Scientists say Oregon faces a potential nightmare scenario unless work is done to fortify its main fuel storage facility against a major earthquake, which will come sooner or later.

More than 90% of the state’s liquid fuels are stored at the Critical Energy Infrastructure Hub, along a 6-mile (10-kilometer) stretch of the Willamette River in northwest Portland.

This week, Oregon lawmakers began taking steps to compel the owners and operators of the facility's aging storage tanks to make them earthquake resistant.

A new report commissioned by the city of Portland and Multnomah County noted the hub is built on soils subject to liquefaction in an earthquake, meaning the water-saturated sediment would temporarily lose strength and act as a fluid.
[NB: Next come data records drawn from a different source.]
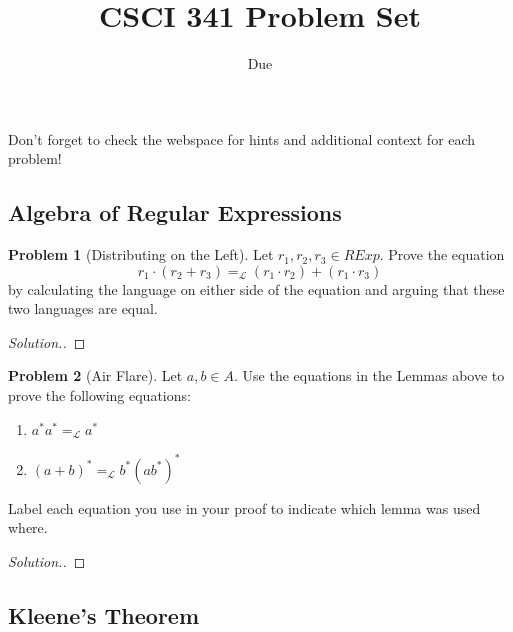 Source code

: \documentclass[11pt]{article}
\title{CSCI 341 Problem Set \pset}
\author{\subtitle}
\date{Due
    \duedate
}
\theoremstyle{theorem} %
\theoremstyle{definition} %
\newtheorem{problem}                    {{\color{BurntOrange}Problem}}
\theoremstyle{remark} %
\begin{document}
\maketitle

Don't forget to check the webspace for hints and additional context for each problem!

\subsection*{Algebra of Regular Expressions}

\begin{problem}
    [Distributing on the Left]
    Let \(r_1,r_2,r_3 \in \mathit{RExp}\).
    Prove the equation 
    \[r_1 \cdot (r_2 + r_3) =_{\mathcal L} (r_1 \cdot r_2) + (r_1 \cdot r_3)\]
    by calculating the language on either side of the equation and arguing that these two languages are equal.   
\end{problem}

\begin{proof}[Solution.]
    
\end{proof}

\begin{problem}
    [Air Flare]
    Let \(a,b \in A\).
    Use the equations in the Lemmas above to prove the following equations:
    \begin{enumerate}
        \item \(a^*a^* =_{\mathcal L} a^*\)
        \item \((a + b)^* =_{\mathcal L} b^*(ab^*)^*\)
    \end{enumerate}
    Label each equation you use in your proof to indicate which lemma was used where.  
\end{problem}

\begin{proof}[Solution.]
    
\end{proof}

\subsection*{Kleene's Theorem}
\end{document}
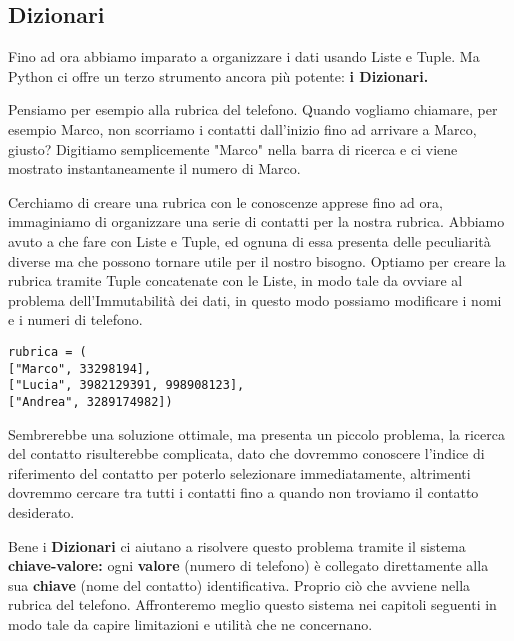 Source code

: \subsection{Dizionari}\label{IncipitDizionari}


Fino ad ora abbiamo imparato a organizzare i dati usando Liste e Tuple. Ma Python ci offre un terzo strumento ancora più potente: \textbf{i Dizionari.}

Pensiamo per esempio alla rubrica del telefono. Quando vogliamo chiamare, per esempio Marco, non scorriamo i contatti dall'inizio fino ad arrivare a Marco, giusto?
Digitiamo semplicemente "Marco" nella barra di ricerca e ci viene mostrato instantaneamente il numero di Marco.

Cerchiamo di creare una rubrica con le conoscenze apprese fino ad ora, immaginiamo di organizzare una serie di contatti per la nostra rubrica.
Abbiamo avuto a che fare con Liste e Tuple, ed ognuna di essa presenta delle peculiarità diverse ma che possono tornare utile per il nostro bisogno.
Optiamo per creare la rubrica tramite Tuple concatenate con le Liste, in modo tale da ovviare al problema dell'Immutabilità dei dati, in questo modo
possiamo modificare i nomi e i numeri di telefono.

\begin{lstlisting}
rubrica = (
["Marco", 33298194], 
["Lucia", 3982129391, 998908123],
["Andrea", 3289174982])
\end{lstlisting}

Sembrerebbe una soluzione ottimale, ma presenta un piccolo problema, la ricerca del contatto risulterebbe complicata, dato che dovremmo conoscere
l'indice di riferimento del contatto per poterlo selezionare immediatamente, altrimenti dovremmo cercare tra tutti i contatti fino a quando 
non troviamo il contatto desiderato.

Bene i \textbf{Dizionari} ci aiutano a risolvere questo problema tramite il sistema \textbf{chiave-valore:} ogni \textbf{valore} (numero di telefono)
è collegato direttamente alla sua \textbf{chiave} (nome del contatto) identificativa. Proprio ciò che avviene nella rubrica del telefono.
Affronteremo meglio questo sistema nei capitoli seguenti in modo tale da capire limitazioni e utilità che ne concernano.




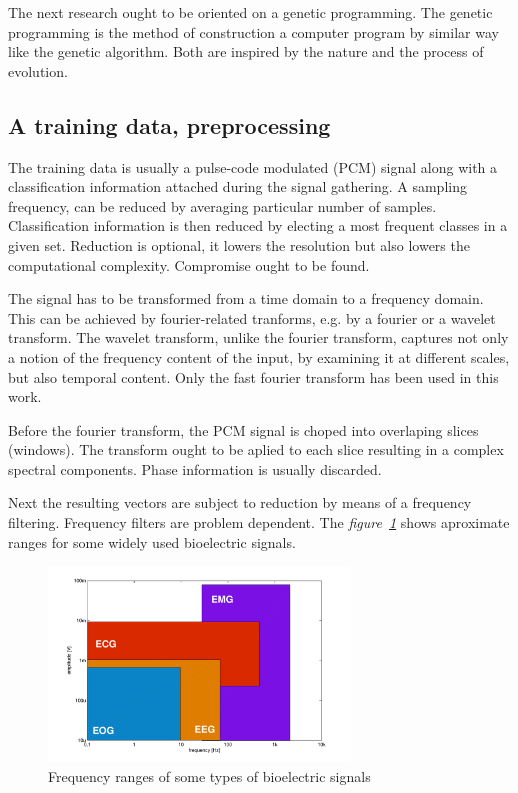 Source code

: \documentclass[a4paper]{IEEEtran}
\begin{document}
The next research ought to be oriented on a genetic programming. The genetic programming 
is the method of construction a computer program by similar way like the genetic
algorithm. Both are inspired by the nature and the process of evolution.


\subsection{A training data, preprocessing}
The training data is usually a pulse-code modulated (PCM) signal \cite{pcm} along with a
classification information attached during the signal gathering.
A sampling frequency, can be reduced by averaging particular number of samples. Classification
information is then reduced by electing a most frequent classes in a given set.
Reduction is optional, it lowers the resolution but also lowers the
computational complexity. Compromise ought to be found.

The signal has to be transformed
from a time domain to a frequency domain. %
This can be achieved by fourier-related tranforms, e.g. by a fourier\cite{fourier} or
a wavelet\cite{wavelet} transform.
The wavelet transform, unlike the fourier transform, captures not only a notion of the 
frequency content of the input, by examining it at different scales, but also temporal content.
Only the fast fourier transform has been used in this work.

Before the fourier transform, the PCM signal is choped into overlaping slices (windows).
The transform ought to be aplied to each slice resulting in a complex spectral components.
Phase information is usually discarded.

Next the resulting vectors are subject to reduction by means of a
frequency filtering. Frequency filters are problem dependent.
The \textit{figure~\ref{fig:filters2}} shows aproximate ranges for some widely used bioelectric signals.
\begin{figure}[h]
	\centering
	\includegraphics[width=80mm]{filters2}
	\caption{Frequency ranges of some types of bioelectric signals}
	\label{fig:filters2}
\end{figure}
\end{document}
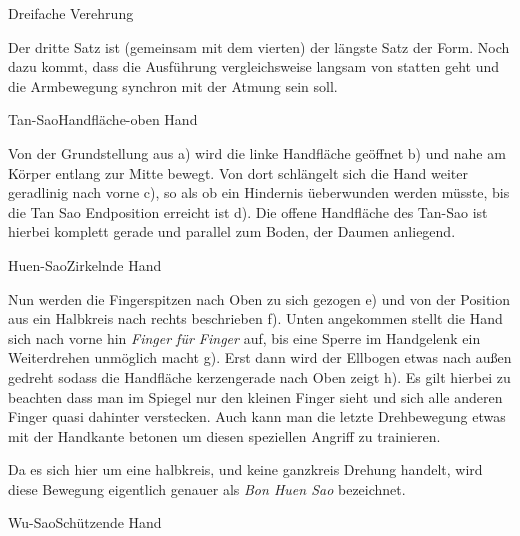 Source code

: \begin{WTSatz}{Dreifache Verehrung}%
	
	
	Der dritte Satz ist (gemeinsam mit dem vierten) der l\"angste Satz der Form. Noch dazu kommt, dass die Ausf\"uhrung vergleichsweise langsam von statten geht und die Armbewegung synchron mit der Atmung sein soll.
	
	\begin{WTSatzTeil}{Tan-Sao}{Handfl\"ache-oben Hand}
		
		Von der Grundstellung aus a) wird die linke Handfl\"ache ge\"offnet b) und nahe am K\"orper entlang zur Mitte bewegt. Von dort schl\"angelt sich die Hand weiter geradlinig nach vorne c), so als ob ein Hindernis \"ueberwunden werden m\"usste, bis die Tan Sao Endposition erreicht ist d). Die offene Handfl\"ache des Tan-Sao ist hierbei komplett gerade und parallel zum Boden, der Daumen anliegend.
		
	\end{WTSatzTeil}
	\begin{WTSatzTeil}{Huen-Sao}{Zirkelnde Hand}
		
		Nun werden die Fingerspitzen nach Oben zu sich gezogen e) und von der Position aus ein Halbkreis nach rechts beschrieben f). Unten angekommen stellt die Hand sich nach vorne hin \textit{Finger f\"ur Finger} auf, bis eine Sperre im Handgelenk ein Weiterdrehen unm\"oglich macht g). Erst dann wird der Ellbogen etwas nach au{\ss}en gedreht sodass die Handfl\"ache kerzengerade nach Oben zeigt h). Es gilt hierbei zu beachten dass man im Spiegel nur den kleinen Finger sieht und sich alle anderen Finger quasi dahinter verstecken. Auch kann man die letzte Drehbewegung etwas mit der Handkante betonen um diesen speziellen Angriff zu trainieren.
		
		\begin{WTCommonBegriff}
			Da es sich hier um eine halbkreis, und keine ganzkreis Drehung handelt, wird diese Bewegung eigentlich genauer als \textit{Bon Huen Sao} bezeichnet.
		\end{WTCommonBegriff}

	\end{WTSatzTeil}
	\begin{WTSatzTeil}{Wu-Sao}{Sch\"utzende Hand}
		

\end{WTSatzTeil}
\end{WTSatz}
The industrial area contains 46 large above-ground fuel tanks, a liquefied natural gas storage facility and pipelines, according to a state report. Some fuel tanks are more than 100 years old, and most were built at least 50 years ago

The study estimated that a major earthquake along the Cascadia subduction zone would result in 95 million to 194 million gallons (432 million to 882 million liters) of fuels gushing from the tanks. It would flow from the Willamette River into the nearby Columbia River and, unless it is contained, would reach the Pacific Ocean, about 100 miles (160 kilometers) to the northwest.

The predicted damage is on a par with the greatest environmental disaster in U.S. history, when BP’s Deepwater Horizon drilling rig exploded in 2010, spilling at least 134 million gallons (609 million liters) of oil into the...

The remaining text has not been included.